The average American still feeling the effects of the Great Recession can be forgiven for not being riveted on the fact that state and local governments across the country are facing another fiscal crisis in the form of a public pension “tsunami” of epic proportions. Fixing the problem will require fundamental changes to public retirement plans.
According to Standard & Poor’s, 32 states are confronting budget shortfalls in fiscal 2015 and/or 2016. One contributor to those ills is growing unfunded public pension liabilities that now range as high as $4.7 trillion nationwide according to a report from State Budget Solutions, a non-profit organization that advocates for state budget reform. The unfunded liability works out to about $15,000 per person.
Public employees have been promised more than state and local governments can ever afford to pay and taxpayers are on the hook for the shortfalls. Many retirement plans are not setting aside enough money to make good on their promises to current and retired state employees. Some, such as Detroit and Stockton, Calif., have already declared bankruptcy; countless public pension systems are in dire shape.
Moody’s dropped Chicago’s bond rating to junk status after the Illinois Supreme Court overturned state pension reforms. That means the Chicago taxpayers will be paying higher interest rates on the money the city borrows.
Last week the New Jersey Supreme Court ruled that the state did not have to increase its contribution to ensure the solvency of its ailing pension system. Politicians there found that shifting liabilities into the future by underfunding pensions was a convenient way to deliver on promises of low taxes and richer retirement benefits.
In Massachusetts, unfunded state and local pension and retiree health care liabilities total around $75 billion.
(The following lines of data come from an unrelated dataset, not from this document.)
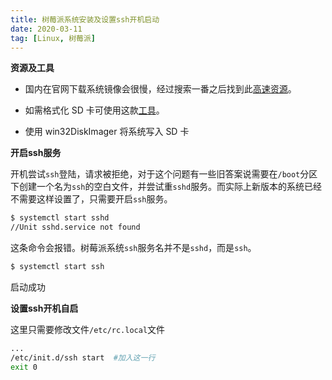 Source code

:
 ```yaml
---
title: 树莓派系统安装及设置ssh开机启动
date: 2020-03-11
tag: [Linux, 树莓派]
---
```


**资源及工具**

- 国内在官网下载系统镜像会很慢，经过搜索一番之后找到此[高速资源](https://www.jianshu.com/p/8446f7971d66)。

- 如需格式化 SD 卡可使用这款[工具](https://www.sdcard.org/downloads/index.html)。

- 使用 win32DiskImager 将系统写入 SD 卡



**开启ssh服务**

开机尝试`ssh`登陆，请求被拒绝，对于这个问题有一些旧答案说需要在`/boot`分区下创建一个名为`ssh`的空白文件，并尝试重`sshd`服务。而实际上新版本的系统已经不需要这样设置了，只需要开启`ssh`服务。

```bash
$ systemctl start sshd
//Unit sshd.service not found
```

这条命令会报错。树莓派系统`ssh`服务名并不是`sshd`，而是`ssh`。

```bash
$ systemctl start ssh
```

启动成功



**设置ssh开机自启**

这里只需要修改文件`/etc/rc.local`文件

```bash
...
/etc/init.d/ssh start  #加入这一行
exit 0
```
Most state and local governments in the United States offer defined-benefit pension plans to which both employees and employers contribute. The plans are supposed to provide public employees with guaranteed income, creating a financial liability for taxpayers when workers retire. Under this type of plan employees accrue the right to an annual benefit usually determined as a percentage of a worker’s average salary over the final years of employment multiplied by the worker’s years of service.
Under this arrangement, the employer is responsible for determining how much to set aside for employees’ retirement fund and how to invest it. Government (taxpayers) assumes the risk of coming up with the extra money if there is a shortfall. Government has several basic options in that case: they can raise taxes, make budget cuts, or default on their obligations. Given the magnitude of pension liabilities, some states may seek a federal bailout as was done for Wall Street and the automakers.
In contrast, the defined contribution plans that now prevail in the private and not-for-profit sectors empower employees to save for their own retirement and manage their own investments. A defined contribution plan transfers investment risk from the employer to the employee.
These are the simplest, most transparent, portable and straightforward pension plans. The employee and employer both contribute, the employee decides where to invest the funds and bears responsibility for investment risk. Upon retirement, there is often an opportunity to cash out with a lump sum payment or to select an annuity whereby payments are made to the retiree over a specified period.
However bad the problems are now, the pension situation is likely to get worse as politicians continue to “kick the can down the road,” the cliche that describes politicians’ response to virtually every fiscal crisis. One thing that would help would be to replace current defined benefit plans with a defined contribution plan for new public employees as Georgia, Michigan, Utah, and Oklahoma have done.
Such a move would minimize the risk of one major but often forgotten stakeholder: taxpayer.